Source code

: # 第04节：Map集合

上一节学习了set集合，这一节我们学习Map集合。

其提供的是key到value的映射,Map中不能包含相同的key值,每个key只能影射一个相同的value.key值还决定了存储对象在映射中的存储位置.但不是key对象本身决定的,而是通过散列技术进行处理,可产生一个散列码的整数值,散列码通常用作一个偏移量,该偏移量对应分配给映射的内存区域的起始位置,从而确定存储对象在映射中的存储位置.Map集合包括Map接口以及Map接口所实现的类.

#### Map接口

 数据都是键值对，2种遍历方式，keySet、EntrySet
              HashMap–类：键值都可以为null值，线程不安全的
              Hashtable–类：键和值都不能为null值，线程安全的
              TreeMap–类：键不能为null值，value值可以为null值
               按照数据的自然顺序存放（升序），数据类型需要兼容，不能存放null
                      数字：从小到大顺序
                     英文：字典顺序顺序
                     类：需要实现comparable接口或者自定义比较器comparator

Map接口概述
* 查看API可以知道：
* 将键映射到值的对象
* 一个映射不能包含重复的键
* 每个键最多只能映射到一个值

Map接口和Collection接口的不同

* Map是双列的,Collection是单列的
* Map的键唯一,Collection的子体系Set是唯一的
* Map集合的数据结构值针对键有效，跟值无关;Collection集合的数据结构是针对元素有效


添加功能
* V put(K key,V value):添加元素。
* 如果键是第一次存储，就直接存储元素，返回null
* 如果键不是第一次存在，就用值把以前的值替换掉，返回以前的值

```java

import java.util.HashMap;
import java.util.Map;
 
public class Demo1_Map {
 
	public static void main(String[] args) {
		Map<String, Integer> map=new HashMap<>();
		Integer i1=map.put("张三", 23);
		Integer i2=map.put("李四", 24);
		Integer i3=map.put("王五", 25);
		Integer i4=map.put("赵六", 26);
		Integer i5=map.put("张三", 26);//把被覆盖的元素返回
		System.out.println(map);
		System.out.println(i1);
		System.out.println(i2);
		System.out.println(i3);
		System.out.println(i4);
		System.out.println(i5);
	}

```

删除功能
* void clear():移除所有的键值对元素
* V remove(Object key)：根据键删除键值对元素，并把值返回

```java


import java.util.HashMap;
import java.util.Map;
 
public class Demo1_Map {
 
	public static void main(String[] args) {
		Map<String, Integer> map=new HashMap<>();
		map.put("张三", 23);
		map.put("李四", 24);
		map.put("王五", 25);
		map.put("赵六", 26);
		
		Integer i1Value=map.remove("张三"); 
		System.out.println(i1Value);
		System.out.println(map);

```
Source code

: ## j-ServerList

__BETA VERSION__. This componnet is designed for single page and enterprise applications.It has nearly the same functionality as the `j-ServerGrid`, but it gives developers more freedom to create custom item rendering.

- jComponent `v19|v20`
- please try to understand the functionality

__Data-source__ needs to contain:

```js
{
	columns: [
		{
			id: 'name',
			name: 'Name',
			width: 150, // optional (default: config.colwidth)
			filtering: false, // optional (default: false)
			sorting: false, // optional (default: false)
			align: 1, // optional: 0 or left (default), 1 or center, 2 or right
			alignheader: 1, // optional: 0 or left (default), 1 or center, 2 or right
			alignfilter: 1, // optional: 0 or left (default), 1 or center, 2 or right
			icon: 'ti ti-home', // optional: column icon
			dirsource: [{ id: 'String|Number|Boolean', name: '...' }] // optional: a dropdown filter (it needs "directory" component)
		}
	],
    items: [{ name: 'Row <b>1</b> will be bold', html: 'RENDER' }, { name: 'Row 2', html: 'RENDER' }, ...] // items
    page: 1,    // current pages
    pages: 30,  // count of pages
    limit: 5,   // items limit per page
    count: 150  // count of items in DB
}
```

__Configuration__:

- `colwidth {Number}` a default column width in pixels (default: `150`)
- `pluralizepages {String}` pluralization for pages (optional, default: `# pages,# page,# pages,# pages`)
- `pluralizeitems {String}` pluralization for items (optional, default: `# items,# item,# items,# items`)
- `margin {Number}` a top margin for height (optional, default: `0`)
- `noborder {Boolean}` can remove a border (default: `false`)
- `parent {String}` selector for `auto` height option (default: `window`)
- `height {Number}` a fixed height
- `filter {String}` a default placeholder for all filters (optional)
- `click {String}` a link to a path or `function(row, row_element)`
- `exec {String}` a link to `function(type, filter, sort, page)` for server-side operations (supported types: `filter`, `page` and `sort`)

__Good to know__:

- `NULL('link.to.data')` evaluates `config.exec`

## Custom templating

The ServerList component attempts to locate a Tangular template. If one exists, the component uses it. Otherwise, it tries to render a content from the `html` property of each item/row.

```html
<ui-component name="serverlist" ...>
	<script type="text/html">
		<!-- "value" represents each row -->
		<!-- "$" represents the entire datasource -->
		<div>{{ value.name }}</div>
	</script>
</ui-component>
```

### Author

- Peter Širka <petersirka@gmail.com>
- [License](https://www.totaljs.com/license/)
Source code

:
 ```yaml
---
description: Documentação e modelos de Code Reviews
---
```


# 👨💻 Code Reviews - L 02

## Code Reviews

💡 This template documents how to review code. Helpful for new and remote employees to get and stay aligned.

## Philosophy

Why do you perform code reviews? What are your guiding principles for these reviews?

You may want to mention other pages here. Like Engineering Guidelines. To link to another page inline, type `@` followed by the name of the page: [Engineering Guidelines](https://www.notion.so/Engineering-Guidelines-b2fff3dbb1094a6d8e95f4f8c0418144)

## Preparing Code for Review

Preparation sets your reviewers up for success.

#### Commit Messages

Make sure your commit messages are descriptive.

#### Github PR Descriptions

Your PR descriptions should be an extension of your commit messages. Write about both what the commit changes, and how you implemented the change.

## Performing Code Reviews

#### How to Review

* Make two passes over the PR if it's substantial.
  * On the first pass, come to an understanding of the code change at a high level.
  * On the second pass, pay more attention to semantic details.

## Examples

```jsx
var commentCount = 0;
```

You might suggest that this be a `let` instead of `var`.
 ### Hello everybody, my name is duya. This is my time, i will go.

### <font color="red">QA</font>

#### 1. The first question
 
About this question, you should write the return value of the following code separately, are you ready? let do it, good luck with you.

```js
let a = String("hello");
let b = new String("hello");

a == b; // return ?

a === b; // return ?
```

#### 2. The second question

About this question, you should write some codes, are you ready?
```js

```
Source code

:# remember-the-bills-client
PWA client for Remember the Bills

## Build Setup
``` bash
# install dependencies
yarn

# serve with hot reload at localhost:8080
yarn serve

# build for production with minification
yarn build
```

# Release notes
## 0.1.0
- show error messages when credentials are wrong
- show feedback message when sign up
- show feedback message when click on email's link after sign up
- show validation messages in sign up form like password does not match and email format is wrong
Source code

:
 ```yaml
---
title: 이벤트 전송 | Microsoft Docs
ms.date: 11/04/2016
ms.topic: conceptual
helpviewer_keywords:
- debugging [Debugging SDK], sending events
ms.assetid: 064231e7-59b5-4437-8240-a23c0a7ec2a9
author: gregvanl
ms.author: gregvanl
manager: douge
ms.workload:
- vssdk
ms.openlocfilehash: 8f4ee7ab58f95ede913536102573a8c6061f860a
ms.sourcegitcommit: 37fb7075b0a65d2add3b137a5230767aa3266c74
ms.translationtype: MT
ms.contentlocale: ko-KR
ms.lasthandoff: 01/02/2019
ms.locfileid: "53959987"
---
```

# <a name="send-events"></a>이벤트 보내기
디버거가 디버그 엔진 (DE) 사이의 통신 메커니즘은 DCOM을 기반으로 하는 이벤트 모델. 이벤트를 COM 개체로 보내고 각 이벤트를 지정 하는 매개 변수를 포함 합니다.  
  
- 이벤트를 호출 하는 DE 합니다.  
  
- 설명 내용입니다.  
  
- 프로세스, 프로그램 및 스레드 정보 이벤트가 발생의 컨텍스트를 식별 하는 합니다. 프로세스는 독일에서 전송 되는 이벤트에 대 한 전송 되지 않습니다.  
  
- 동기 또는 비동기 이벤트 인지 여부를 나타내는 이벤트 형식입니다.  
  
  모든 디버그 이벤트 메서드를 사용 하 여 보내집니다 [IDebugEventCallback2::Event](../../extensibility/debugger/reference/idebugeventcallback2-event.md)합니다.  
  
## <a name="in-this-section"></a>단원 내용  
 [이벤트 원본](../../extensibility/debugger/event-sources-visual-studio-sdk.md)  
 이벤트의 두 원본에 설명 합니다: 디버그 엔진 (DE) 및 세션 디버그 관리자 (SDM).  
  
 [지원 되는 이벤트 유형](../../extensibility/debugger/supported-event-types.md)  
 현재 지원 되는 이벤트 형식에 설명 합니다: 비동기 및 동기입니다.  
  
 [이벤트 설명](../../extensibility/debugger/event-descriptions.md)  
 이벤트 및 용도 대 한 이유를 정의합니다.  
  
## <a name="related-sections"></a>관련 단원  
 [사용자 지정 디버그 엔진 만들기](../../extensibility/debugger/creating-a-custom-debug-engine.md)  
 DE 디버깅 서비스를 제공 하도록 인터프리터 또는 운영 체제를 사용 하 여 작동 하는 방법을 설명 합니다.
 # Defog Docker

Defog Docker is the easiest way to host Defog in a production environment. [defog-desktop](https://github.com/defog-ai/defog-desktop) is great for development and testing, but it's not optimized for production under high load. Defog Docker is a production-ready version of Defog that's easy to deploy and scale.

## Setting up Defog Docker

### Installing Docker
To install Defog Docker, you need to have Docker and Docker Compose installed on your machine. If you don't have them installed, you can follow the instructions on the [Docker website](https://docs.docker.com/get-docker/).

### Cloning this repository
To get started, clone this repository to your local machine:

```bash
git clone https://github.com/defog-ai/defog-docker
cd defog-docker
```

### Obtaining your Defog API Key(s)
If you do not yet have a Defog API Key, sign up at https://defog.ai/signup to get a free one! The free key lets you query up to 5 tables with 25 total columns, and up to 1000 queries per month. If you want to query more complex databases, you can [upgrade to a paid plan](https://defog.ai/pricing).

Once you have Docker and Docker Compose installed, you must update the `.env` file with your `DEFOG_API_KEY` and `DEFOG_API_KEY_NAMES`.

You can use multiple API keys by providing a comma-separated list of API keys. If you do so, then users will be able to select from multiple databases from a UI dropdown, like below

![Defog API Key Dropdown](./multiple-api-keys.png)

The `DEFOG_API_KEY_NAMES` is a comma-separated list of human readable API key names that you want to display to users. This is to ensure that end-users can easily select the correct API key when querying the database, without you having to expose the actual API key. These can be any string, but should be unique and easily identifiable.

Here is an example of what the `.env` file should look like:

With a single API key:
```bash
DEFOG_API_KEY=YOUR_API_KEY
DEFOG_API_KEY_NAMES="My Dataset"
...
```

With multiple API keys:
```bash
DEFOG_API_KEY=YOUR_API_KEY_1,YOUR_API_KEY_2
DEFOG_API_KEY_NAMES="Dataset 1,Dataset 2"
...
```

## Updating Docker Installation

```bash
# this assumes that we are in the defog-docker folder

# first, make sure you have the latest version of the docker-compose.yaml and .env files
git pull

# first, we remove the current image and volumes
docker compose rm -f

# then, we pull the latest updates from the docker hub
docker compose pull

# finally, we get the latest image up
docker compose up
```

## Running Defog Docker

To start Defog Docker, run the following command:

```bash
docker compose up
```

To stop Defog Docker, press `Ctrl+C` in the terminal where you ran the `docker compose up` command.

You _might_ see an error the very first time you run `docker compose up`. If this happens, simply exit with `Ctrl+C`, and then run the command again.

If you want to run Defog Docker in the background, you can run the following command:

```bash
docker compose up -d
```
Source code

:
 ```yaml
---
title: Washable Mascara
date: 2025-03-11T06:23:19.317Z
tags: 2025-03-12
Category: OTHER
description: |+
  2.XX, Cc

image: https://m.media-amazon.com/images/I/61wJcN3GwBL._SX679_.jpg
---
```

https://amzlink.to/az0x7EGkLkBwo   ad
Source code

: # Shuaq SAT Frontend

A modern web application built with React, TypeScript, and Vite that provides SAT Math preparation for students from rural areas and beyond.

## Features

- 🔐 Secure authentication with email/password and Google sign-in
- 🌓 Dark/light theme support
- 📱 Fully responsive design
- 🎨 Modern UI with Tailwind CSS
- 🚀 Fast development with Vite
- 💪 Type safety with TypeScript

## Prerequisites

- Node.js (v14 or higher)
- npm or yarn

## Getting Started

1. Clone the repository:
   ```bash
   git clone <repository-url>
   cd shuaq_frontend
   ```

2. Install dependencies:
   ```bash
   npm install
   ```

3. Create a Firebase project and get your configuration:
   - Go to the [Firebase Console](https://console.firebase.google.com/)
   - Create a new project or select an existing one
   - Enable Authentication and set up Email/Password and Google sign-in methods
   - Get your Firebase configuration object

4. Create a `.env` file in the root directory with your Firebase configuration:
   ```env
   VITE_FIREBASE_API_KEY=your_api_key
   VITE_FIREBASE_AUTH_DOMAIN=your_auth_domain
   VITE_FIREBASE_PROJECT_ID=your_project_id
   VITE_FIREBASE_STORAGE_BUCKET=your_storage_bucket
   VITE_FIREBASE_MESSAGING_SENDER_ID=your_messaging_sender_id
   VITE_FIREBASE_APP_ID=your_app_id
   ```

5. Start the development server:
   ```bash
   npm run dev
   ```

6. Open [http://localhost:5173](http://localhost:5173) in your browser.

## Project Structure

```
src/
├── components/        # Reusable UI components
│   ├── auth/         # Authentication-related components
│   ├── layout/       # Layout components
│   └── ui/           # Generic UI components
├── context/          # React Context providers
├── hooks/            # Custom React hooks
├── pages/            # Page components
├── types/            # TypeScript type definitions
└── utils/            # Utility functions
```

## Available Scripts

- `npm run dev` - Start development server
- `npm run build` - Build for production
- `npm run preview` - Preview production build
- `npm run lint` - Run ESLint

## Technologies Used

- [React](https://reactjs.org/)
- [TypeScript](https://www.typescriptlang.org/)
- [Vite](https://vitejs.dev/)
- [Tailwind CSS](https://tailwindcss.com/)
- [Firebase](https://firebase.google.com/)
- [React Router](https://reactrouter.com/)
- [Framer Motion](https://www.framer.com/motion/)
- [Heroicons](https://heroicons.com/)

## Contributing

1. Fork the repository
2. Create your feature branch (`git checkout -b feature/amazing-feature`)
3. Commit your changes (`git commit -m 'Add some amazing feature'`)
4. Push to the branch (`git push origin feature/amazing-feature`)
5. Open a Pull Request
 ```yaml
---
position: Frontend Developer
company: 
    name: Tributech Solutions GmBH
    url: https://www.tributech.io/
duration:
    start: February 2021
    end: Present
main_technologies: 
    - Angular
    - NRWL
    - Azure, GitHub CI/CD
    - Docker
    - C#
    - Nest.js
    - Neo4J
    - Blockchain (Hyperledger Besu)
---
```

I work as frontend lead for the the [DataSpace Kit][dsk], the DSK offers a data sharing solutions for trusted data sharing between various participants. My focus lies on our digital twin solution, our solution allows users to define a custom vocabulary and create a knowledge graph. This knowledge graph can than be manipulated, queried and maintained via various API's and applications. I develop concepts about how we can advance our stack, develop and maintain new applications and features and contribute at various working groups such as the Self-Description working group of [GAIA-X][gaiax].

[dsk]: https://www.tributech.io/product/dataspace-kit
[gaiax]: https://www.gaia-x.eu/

——————————

Take every line above where "gregvanl" appears and copy it.

• Answer space
author: gregvanl
ms.author: gregvanl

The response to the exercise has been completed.